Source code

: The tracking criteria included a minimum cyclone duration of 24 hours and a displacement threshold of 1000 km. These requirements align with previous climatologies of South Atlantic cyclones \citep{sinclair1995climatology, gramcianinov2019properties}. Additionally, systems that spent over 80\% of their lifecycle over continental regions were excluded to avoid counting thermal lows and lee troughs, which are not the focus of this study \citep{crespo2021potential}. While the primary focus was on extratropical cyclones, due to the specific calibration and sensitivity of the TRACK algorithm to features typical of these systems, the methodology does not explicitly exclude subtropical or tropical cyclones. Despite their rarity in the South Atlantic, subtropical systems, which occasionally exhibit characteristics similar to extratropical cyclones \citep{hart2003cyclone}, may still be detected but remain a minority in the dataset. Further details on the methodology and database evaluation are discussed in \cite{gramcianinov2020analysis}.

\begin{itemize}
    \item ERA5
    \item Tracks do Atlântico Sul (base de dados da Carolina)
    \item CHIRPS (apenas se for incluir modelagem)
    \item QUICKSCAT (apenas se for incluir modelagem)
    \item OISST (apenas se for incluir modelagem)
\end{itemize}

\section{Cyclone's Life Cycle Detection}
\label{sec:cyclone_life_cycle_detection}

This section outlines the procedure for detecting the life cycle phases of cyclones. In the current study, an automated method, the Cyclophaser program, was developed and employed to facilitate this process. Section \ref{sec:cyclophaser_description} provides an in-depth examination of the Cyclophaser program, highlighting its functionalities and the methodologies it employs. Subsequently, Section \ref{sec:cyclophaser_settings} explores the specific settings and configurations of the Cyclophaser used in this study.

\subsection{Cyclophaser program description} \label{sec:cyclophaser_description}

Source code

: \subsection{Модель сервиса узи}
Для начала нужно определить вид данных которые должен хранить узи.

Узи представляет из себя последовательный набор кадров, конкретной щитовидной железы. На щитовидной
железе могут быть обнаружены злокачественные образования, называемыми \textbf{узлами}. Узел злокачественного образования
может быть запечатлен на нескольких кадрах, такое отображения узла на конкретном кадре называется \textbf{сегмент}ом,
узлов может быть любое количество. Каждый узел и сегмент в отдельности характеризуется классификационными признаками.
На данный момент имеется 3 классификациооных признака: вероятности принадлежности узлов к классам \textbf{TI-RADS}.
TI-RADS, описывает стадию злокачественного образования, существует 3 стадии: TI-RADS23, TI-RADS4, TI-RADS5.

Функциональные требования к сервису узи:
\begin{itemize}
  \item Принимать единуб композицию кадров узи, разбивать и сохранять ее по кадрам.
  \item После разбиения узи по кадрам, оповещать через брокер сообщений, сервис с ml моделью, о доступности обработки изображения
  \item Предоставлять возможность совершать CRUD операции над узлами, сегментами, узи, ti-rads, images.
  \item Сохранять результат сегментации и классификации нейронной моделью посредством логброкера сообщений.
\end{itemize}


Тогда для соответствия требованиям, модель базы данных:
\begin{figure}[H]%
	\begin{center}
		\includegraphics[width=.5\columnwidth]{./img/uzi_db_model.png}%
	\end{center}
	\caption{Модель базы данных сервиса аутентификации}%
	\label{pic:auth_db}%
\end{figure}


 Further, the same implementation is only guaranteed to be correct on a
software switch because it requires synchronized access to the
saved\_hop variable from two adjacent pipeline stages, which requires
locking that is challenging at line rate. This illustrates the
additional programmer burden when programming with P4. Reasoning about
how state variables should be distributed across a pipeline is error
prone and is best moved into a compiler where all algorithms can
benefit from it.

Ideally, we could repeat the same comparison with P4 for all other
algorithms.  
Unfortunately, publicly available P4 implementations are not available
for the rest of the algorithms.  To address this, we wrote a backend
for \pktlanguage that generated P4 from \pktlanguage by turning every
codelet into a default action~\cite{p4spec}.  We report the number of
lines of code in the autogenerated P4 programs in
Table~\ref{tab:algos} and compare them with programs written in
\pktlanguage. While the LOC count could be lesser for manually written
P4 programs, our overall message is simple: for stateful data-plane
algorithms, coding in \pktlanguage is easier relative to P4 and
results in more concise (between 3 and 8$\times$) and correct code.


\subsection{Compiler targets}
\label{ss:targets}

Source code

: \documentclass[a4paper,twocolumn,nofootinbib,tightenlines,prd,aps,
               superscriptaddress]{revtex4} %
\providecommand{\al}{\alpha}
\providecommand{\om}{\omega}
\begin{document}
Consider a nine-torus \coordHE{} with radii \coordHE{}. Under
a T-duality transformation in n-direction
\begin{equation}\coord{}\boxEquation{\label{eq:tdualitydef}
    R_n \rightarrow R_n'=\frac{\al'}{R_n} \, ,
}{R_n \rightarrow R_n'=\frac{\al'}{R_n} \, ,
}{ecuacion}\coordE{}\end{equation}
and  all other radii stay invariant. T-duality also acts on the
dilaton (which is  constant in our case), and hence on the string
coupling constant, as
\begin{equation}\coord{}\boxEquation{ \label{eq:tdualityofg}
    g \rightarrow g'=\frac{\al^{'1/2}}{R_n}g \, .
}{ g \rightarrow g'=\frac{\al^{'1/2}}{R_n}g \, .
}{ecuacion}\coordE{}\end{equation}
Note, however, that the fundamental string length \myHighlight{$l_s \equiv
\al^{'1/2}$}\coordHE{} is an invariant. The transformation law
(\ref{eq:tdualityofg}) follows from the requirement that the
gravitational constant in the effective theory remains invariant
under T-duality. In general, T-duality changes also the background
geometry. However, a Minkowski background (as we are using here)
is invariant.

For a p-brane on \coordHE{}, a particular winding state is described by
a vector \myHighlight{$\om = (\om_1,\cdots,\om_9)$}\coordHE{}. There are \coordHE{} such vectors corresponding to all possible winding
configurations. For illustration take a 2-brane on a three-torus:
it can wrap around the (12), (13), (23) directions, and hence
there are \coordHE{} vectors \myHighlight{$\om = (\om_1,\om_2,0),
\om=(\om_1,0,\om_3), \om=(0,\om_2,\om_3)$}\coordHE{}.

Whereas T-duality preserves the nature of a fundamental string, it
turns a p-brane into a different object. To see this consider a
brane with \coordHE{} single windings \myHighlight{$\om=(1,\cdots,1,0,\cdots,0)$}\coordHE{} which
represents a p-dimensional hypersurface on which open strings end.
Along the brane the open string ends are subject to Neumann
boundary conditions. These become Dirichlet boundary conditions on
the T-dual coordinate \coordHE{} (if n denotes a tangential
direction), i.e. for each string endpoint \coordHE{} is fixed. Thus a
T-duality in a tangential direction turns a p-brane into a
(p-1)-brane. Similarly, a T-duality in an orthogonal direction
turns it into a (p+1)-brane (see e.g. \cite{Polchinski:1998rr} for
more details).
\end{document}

────

Your assignment:
In the data above, which lines lie between the line with "Функциональные требования к" and the line with "for the rest", inclusive? Print those lines exactly and nothing else.

Task output:
Функциональные требования к сервису узи:
\begin{itemize}
  \item Принимать единуб композицию кадров узи, разбивать и сохранять ее по кадрам.
  \item После разбиения узи по кадрам, оповещать через брокер сообщений, сервис с ml моделью, о доступности обработки изображения
  \item Предоставлять возможность совершать CRUD операции над узлами, сегментами, узи, ti-rads, images.
  \item Сохранять результат сегментации и классификации нейронной моделью посредством логброкера сообщений.
\end{itemize}


Тогда для соответствия требованиям, модель базы данных:
\begin{figure}[H]%
	\begin{center}
		\includegraphics[width=.5\columnwidth]{./img/uzi_db_model.png}%
	\end{center}
	\caption{Модель базы данных сервиса аутентификации}%
	\label{pic:auth_db}%
\end{figure}


 Further, the same implementation is only guaranteed to be correct on a
software switch because it requires synchronized access to the
saved\_hop variable from two adjacent pipeline stages, which requires
locking that is challenging at line rate. This illustrates the
additional programmer burden when programming with P4. Reasoning about
how state variables should be distributed across a pipeline is error
prone and is best moved into a compiler where all algorithms can
benefit from it.

Ideally, we could repeat the same comparison with P4 for all other
algorithms.  
Unfortunately, publicly available P4 implementations are not available
for the rest of the algorithms.  To address this, we wrote a backend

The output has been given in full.